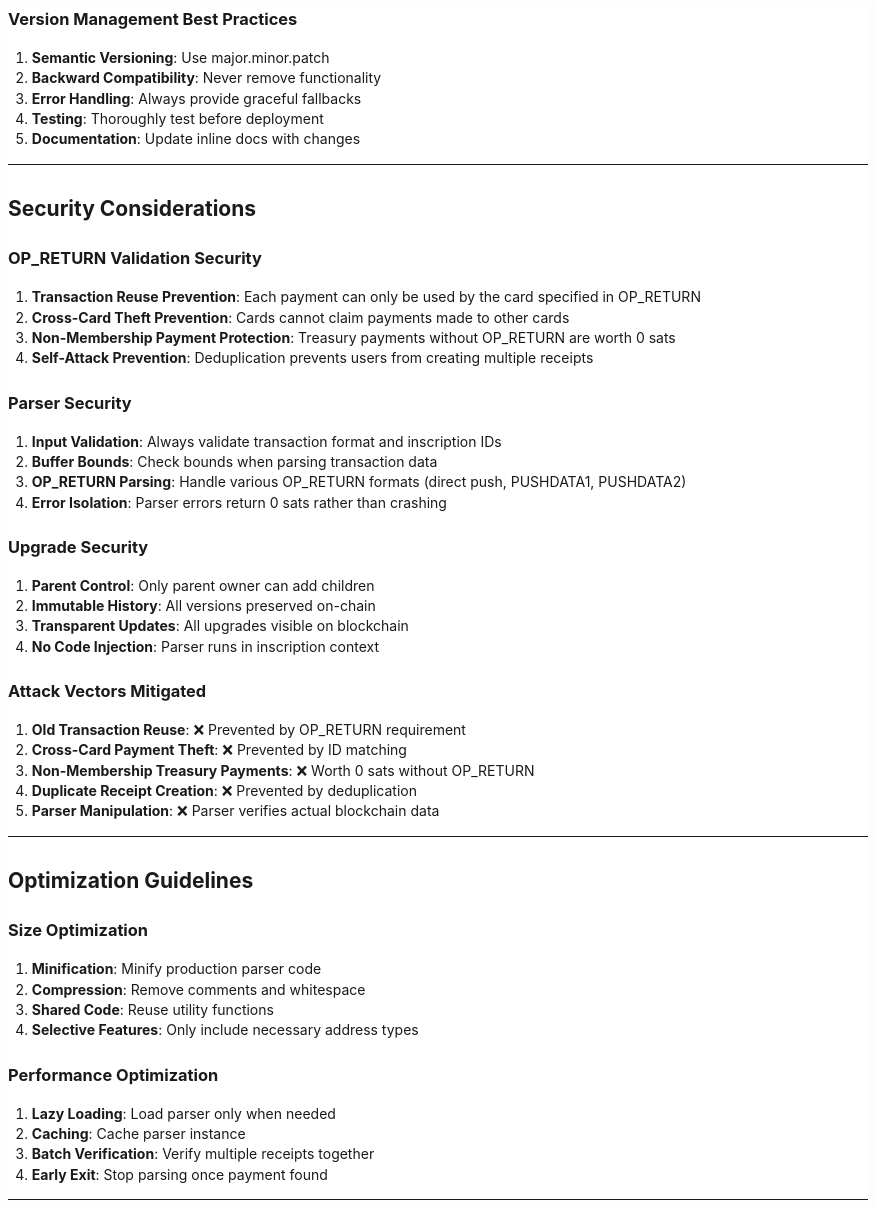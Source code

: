 ### Version Management Best Practices

1. **Semantic Versioning**: Use major.minor.patch
2. **Backward Compatibility**: Never remove functionality
3. **Error Handling**: Always provide graceful fallbacks
4. **Testing**: Thoroughly test before deployment
5. **Documentation**: Update inline docs with changes

---

## Security Considerations

### OP_RETURN Validation Security
1. **Transaction Reuse Prevention**: Each payment can only be used by the card specified in OP_RETURN
2. **Cross-Card Theft Prevention**: Cards cannot claim payments made to other cards
3. **Non-Membership Payment Protection**: Treasury payments without OP_RETURN are worth 0 sats
4. **Self-Attack Prevention**: Deduplication prevents users from creating multiple receipts

### Parser Security
1. **Input Validation**: Always validate transaction format and inscription IDs
2. **Buffer Bounds**: Check bounds when parsing transaction data
3. **OP_RETURN Parsing**: Handle various OP_RETURN formats (direct push, PUSHDATA1, PUSHDATA2)
4. **Error Isolation**: Parser errors return 0 sats rather than crashing

### Upgrade Security
1. **Parent Control**: Only parent owner can add children
2. **Immutable History**: All versions preserved on-chain
3. **Transparent Updates**: All upgrades visible on blockchain
4. **No Code Injection**: Parser runs in inscription context

### Attack Vectors Mitigated
1. **Old Transaction Reuse**: ❌ Prevented by OP_RETURN requirement
2. **Cross-Card Payment Theft**: ❌ Prevented by ID matching
3. **Non-Membership Treasury Payments**: ❌ Worth 0 sats without OP_RETURN
4. **Duplicate Receipt Creation**: ❌ Prevented by deduplication
5. **Parser Manipulation**: ❌ Parser verifies actual blockchain data

---

## Optimization Guidelines

### Size Optimization
1. **Minification**: Minify production parser code
2. **Compression**: Remove comments and whitespace
3. **Shared Code**: Reuse utility functions
4. **Selective Features**: Only include necessary address types

### Performance Optimization
1. **Lazy Loading**: Load parser only when needed
2. **Caching**: Cache parser instance
3. **Batch Verification**: Verify multiple receipts together
4. **Early Exit**: Stop parsing once payment found

---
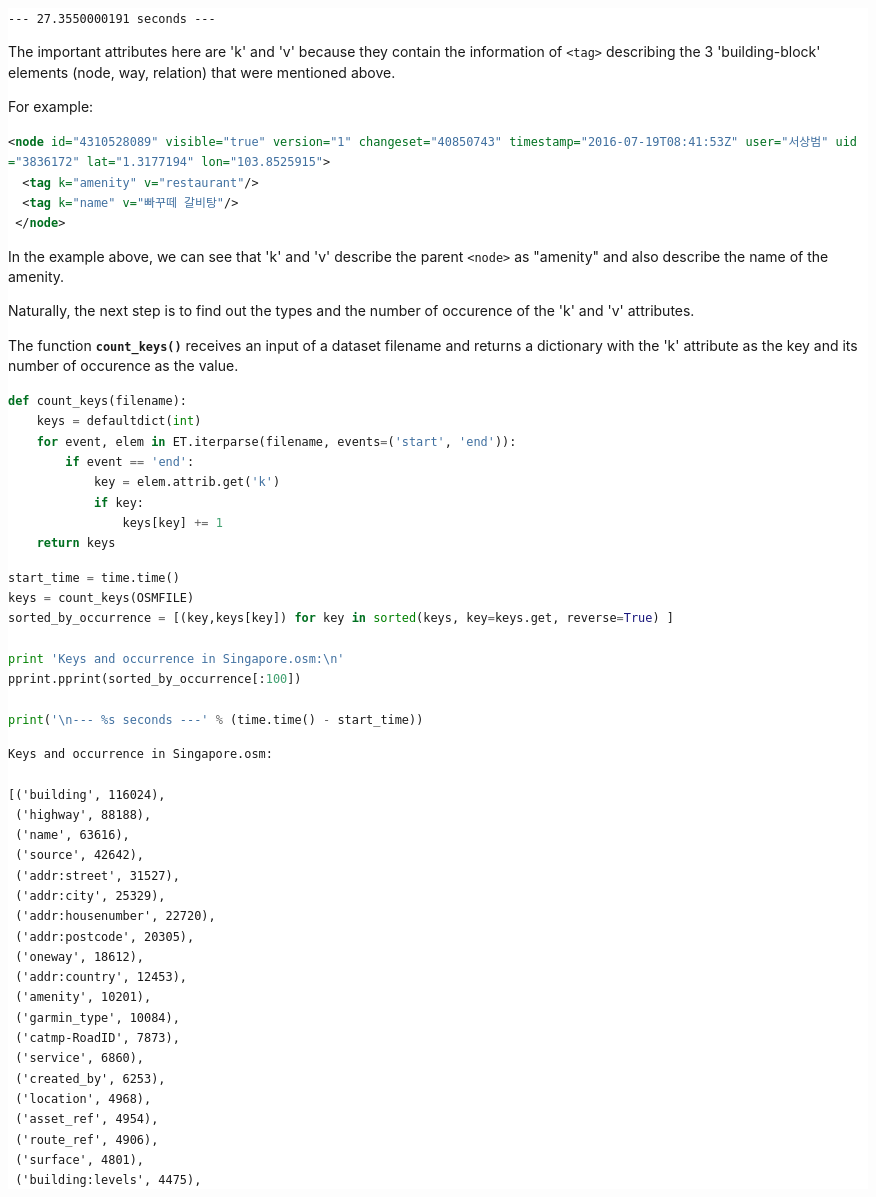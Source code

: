     --- 27.3550000191 seconds ---
    

The important attributes here are 'k' and 'v' because they contain the information of `<tag>` describing the 3 'building-block' elements (node, way, relation) that were mentioned above.

For example:
```xml
<node id="4310528089" visible="true" version="1" changeset="40850743" timestamp="2016-07-19T08:41:53Z" user="서상범" uid="3836172" lat="1.3177194" lon="103.8525915">
  <tag k="amenity" v="restaurant"/>
  <tag k="name" v="빠꾸떼 갈비탕"/>
 </node>
```

In the example above, we can see that 'k' and 'v' describe the parent `<node>` as "amenity" and also describe the name of the amenity.

Naturally, the next step is to find out the types and the number of occurence of the 'k' and 'v' attributes.

The function **`count_keys()`** receives an input of a dataset filename and returns a dictionary with the 'k' attribute as the key and its number of occurence as the value.


```python
def count_keys(filename):
    keys = defaultdict(int)
    for event, elem in ET.iterparse(filename, events=('start', 'end')):
        if event == 'end':
            key = elem.attrib.get('k')
            if key:
                keys[key] += 1
    return keys
```


```python
start_time = time.time()
keys = count_keys(OSMFILE)
sorted_by_occurrence = [(key,keys[key]) for key in sorted(keys, key=keys.get, reverse=True) ]

print 'Keys and occurrence in Singapore.osm:\n'
pprint.pprint(sorted_by_occurrence[:100])

print('\n--- %s seconds ---' % (time.time() - start_time))
```

    Keys and occurrence in Singapore.osm:
    
    [('building', 116024),
     ('highway', 88188),
     ('name', 63616),
     ('source', 42642),
     ('addr:street', 31527),
     ('addr:city', 25329),
     ('addr:housenumber', 22720),
     ('addr:postcode', 20305),
     ('oneway', 18612),
     ('addr:country', 12453),
     ('amenity', 10201),
     ('garmin_type', 10084),
     ('catmp-RoadID', 7873),
     ('service', 6860),
     ('created_by', 6253),
     ('location', 4968),
     ('asset_ref', 4954),
     ('route_ref', 4906),
     ('surface', 4801),
     ('building:levels', 4475),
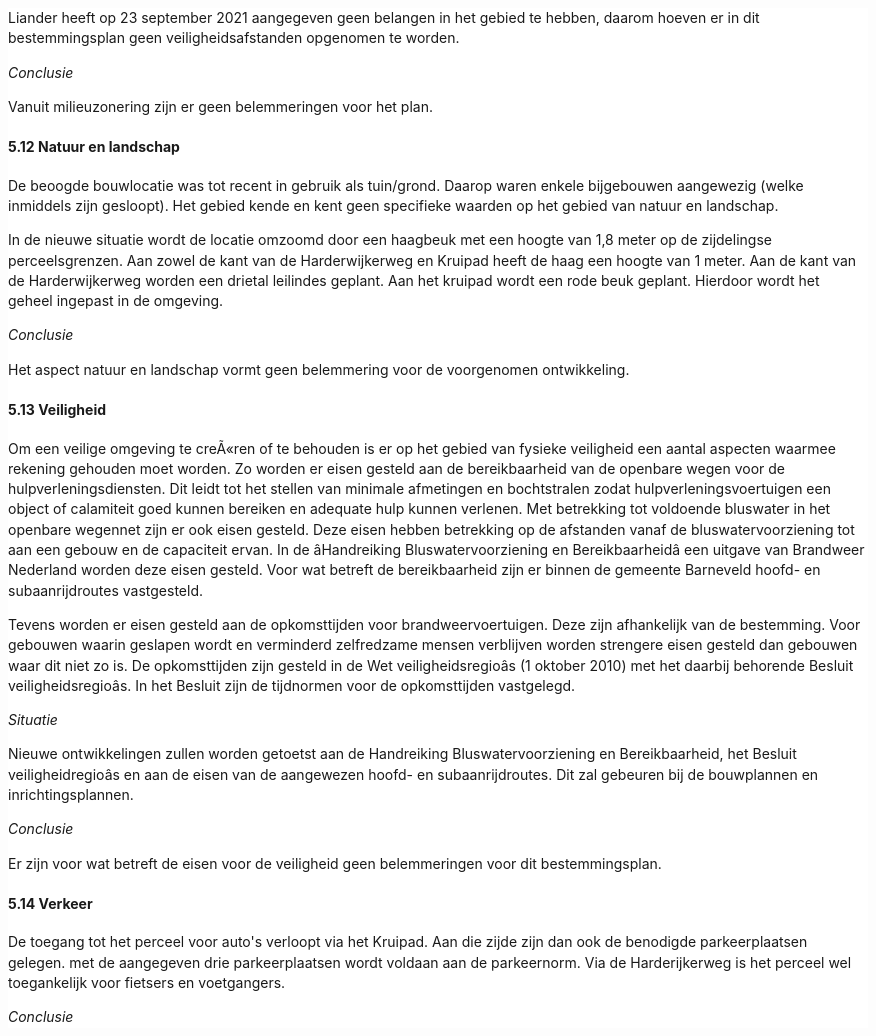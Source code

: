 Liander heeft op 23 september 2021 aangegeven geen belangen in het gebied te hebben, daarom hoeven er in dit bestemmingsplan geen veiligheidsafstanden opgenomen te worden.

*Conclusie*

Vanuit milieuzonering zijn er geen belemmeringen voor het plan.

#### 5\.12 Natuur en landschap

De beoogde bouwlocatie was tot recent in gebruik als tuin/grond. Daarop waren enkele bijgebouwen aangewezig (welke inmiddels zijn gesloopt). Het gebied kende en kent geen specifieke waarden op het gebied van natuur en landschap.

In de nieuwe situatie wordt de locatie omzoomd door een haagbeuk met een hoogte van 1,8 meter op de zijdelingse perceelsgrenzen. Aan zowel de kant van de Harderwijkerweg en Kruipad heeft de haag een hoogte van 1 meter. Aan de kant van de Harderwijkerweg worden een drietal leilindes geplant. Aan het kruipad wordt een rode beuk geplant. Hierdoor wordt het geheel ingepast in de omgeving.

*Conclusie*

Het aspect natuur en landschap vormt geen belemmering voor de voorgenomen ontwikkeling.

#### 5\.13 Veiligheid

Om een veilige omgeving te creÃ«ren of te behouden is er op het gebied van fysieke veiligheid een aantal aspecten waarmee rekening gehouden moet worden. Zo worden er eisen gesteld aan de bereikbaarheid van de openbare wegen voor de hulpverleningsdiensten. Dit leidt tot het stellen van minimale afmetingen en bochtstralen zodat hulpverleningsvoertuigen een object of calamiteit goed kunnen bereiken en adequate hulp kunnen verlenen. Met betrekking tot voldoende bluswater in het openbare wegennet zijn er ook eisen gesteld. Deze eisen hebben betrekking op de afstanden vanaf de bluswatervoorziening tot aan een gebouw en de capaciteit ervan. In de âHandreiking Bluswatervoorziening en Bereikbaarheidâ een uitgave van Brandweer Nederland worden deze eisen gesteld. Voor wat betreft de bereikbaarheid zijn er binnen de gemeente Barneveld hoofd\- en subaanrijdroutes vastgesteld.

Tevens worden er eisen gesteld aan de opkomsttijden voor brandweervoertuigen. Deze zijn afhankelijk van de bestemming. Voor gebouwen waarin geslapen wordt en verminderd zelfredzame mensen verblijven worden strengere eisen gesteld dan gebouwen waar dit niet zo is. De opkomsttijden zijn gesteld in de Wet veiligheidsregioâs (1 oktober 2010\) met het daarbij behorende Besluit veiligheidsregioâs. In het Besluit zijn de tijdnormen voor de opkomsttijden vastgelegd.

*Situatie*

Nieuwe ontwikkelingen zullen worden getoetst aan de Handreiking Bluswatervoorziening en Bereikbaarheid, het Besluit veiligheidregioâs en aan de eisen van de aangewezen hoofd\- en subaanrijdroutes. Dit zal gebeuren bij de bouwplannen en inrichtingsplannen.

*Conclusie*

Er zijn voor wat betreft de eisen voor de veiligheid geen belemmeringen voor dit bestemmingsplan.

#### 5\.14 Verkeer

De toegang tot het perceel voor auto's verloopt via het Kruipad. Aan die zijde zijn dan ook de benodigde parkeerplaatsen gelegen. met de aangegeven drie parkeerplaatsen wordt voldaan aan de parkeernorm. Via de Harderijkerweg is het perceel wel toegankelijk voor fietsers en voetgangers.

*Conclusie*

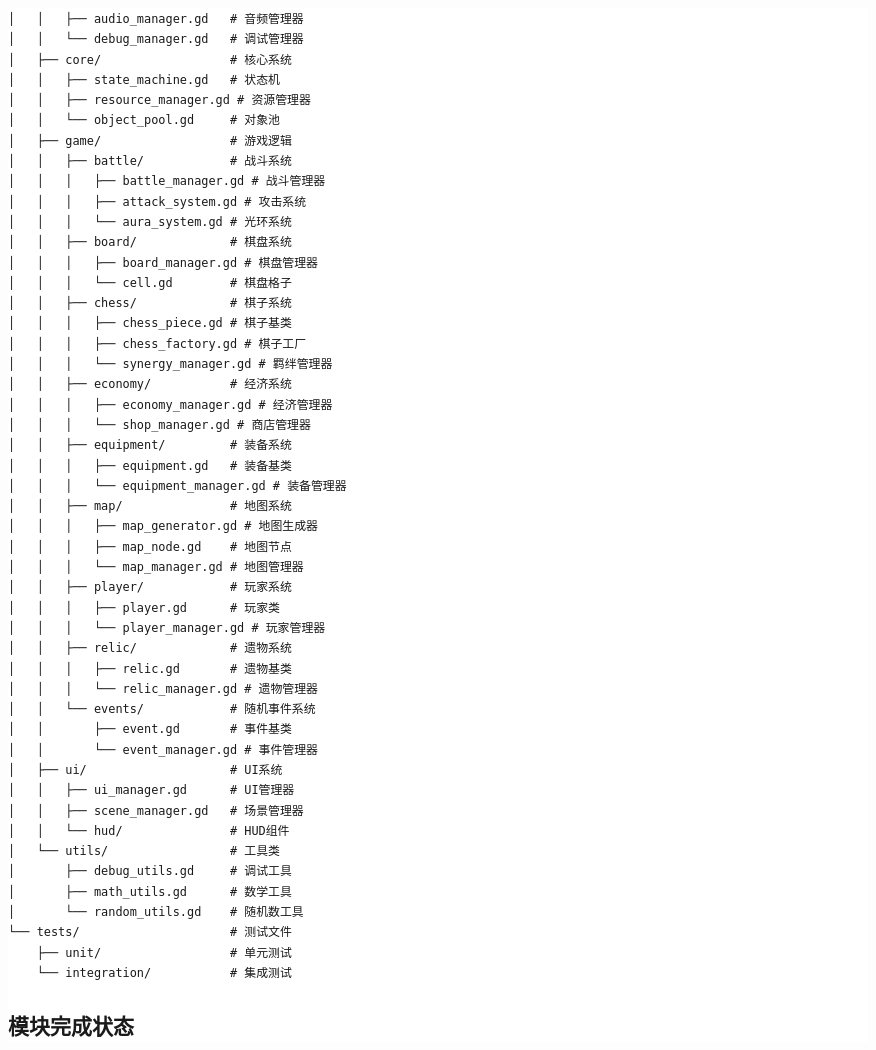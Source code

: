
```
│   │   ├── audio_manager.gd   # 音频管理器
│   │   └── debug_manager.gd   # 调试管理器
│   ├── core/                  # 核心系统
│   │   ├── state_machine.gd   # 状态机
│   │   ├── resource_manager.gd # 资源管理器
│   │   └── object_pool.gd     # 对象池
│   ├── game/                  # 游戏逻辑
│   │   ├── battle/            # 战斗系统
│   │   │   ├── battle_manager.gd # 战斗管理器
│   │   │   ├── attack_system.gd # 攻击系统
│   │   │   └── aura_system.gd # 光环系统
│   │   ├── board/             # 棋盘系统
│   │   │   ├── board_manager.gd # 棋盘管理器
│   │   │   └── cell.gd        # 棋盘格子
│   │   ├── chess/             # 棋子系统
│   │   │   ├── chess_piece.gd # 棋子基类
│   │   │   ├── chess_factory.gd # 棋子工厂
│   │   │   └── synergy_manager.gd # 羁绊管理器
│   │   ├── economy/           # 经济系统
│   │   │   ├── economy_manager.gd # 经济管理器
│   │   │   └── shop_manager.gd # 商店管理器
│   │   ├── equipment/         # 装备系统
│   │   │   ├── equipment.gd   # 装备基类
│   │   │   └── equipment_manager.gd # 装备管理器
│   │   ├── map/               # 地图系统
│   │   │   ├── map_generator.gd # 地图生成器
│   │   │   ├── map_node.gd    # 地图节点
│   │   │   └── map_manager.gd # 地图管理器
│   │   ├── player/            # 玩家系统
│   │   │   ├── player.gd      # 玩家类
│   │   │   └── player_manager.gd # 玩家管理器
│   │   ├── relic/             # 遗物系统
│   │   │   ├── relic.gd       # 遗物基类
│   │   │   └── relic_manager.gd # 遗物管理器
│   │   └── events/            # 随机事件系统
│   │       ├── event.gd       # 事件基类
│   │       └── event_manager.gd # 事件管理器
│   ├── ui/                    # UI系统
│   │   ├── ui_manager.gd      # UI管理器
│   │   ├── scene_manager.gd   # 场景管理器
│   │   └── hud/               # HUD组件
│   └── utils/                 # 工具类
│       ├── debug_utils.gd     # 调试工具
│       ├── math_utils.gd      # 数学工具
│       └── random_utils.gd    # 随机数工具
└── tests/                     # 测试文件
    ├── unit/                  # 单元测试
    └── integration/           # 集成测试
```

## 模块完成状态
-=-=-=-=-
■ Task to carry out: Give back, unchanged, the run of lines in the listing above that begins at the line containing "2. **Cross-Card Theft" and ends at the line containing "2. **Caching**: Cache parser instance", both included.

■ Problem solution:
2. **Cross-Card Theft Prevention**: Cards cannot claim payments made to other cards
3. **Non-Membership Payment Protection**: Treasury payments without OP_RETURN are worth 0 sats
4. **Self-Attack Prevention**: Deduplication prevents users from creating multiple receipts

### Parser Security
1. **Input Validation**: Always validate transaction format and inscription IDs
2. **Buffer Bounds**: Check bounds when parsing transaction data
3. **OP_RETURN Parsing**: Handle various OP_RETURN formats (direct push, PUSHDATA1, PUSHDATA2)
4. **Error Isolation**: Parser errors return 0 sats rather than crashing

### Upgrade Security
1. **Parent Control**: Only parent owner can add children
2. **Immutable History**: All versions preserved on-chain
3. **Transparent Updates**: All upgrades visible on blockchain
4. **No Code Injection**: Parser runs in inscription context

### Attack Vectors Mitigated
1. **Old Transaction Reuse**: ❌ Prevented by OP_RETURN requirement
2. **Cross-Card Payment Theft**: ❌ Prevented by ID matching
3. **Non-Membership Treasury Payments**: ❌ Worth 0 sats without OP_RETURN
4. **Duplicate Receipt Creation**: ❌ Prevented by deduplication
5. **Parser Manipulation**: ❌ Parser verifies actual blockchain data

---

## Optimization Guidelines

### Size Optimization
1. **Minification**: Minify production parser code
2. **Compression**: Remove comments and whitespace
3. **Shared Code**: Reuse utility functions
4. **Selective Features**: Only include necessary address types

### Performance Optimization
1. **Lazy Loading**: Load parser only when needed
2. **Caching**: Cache parser instance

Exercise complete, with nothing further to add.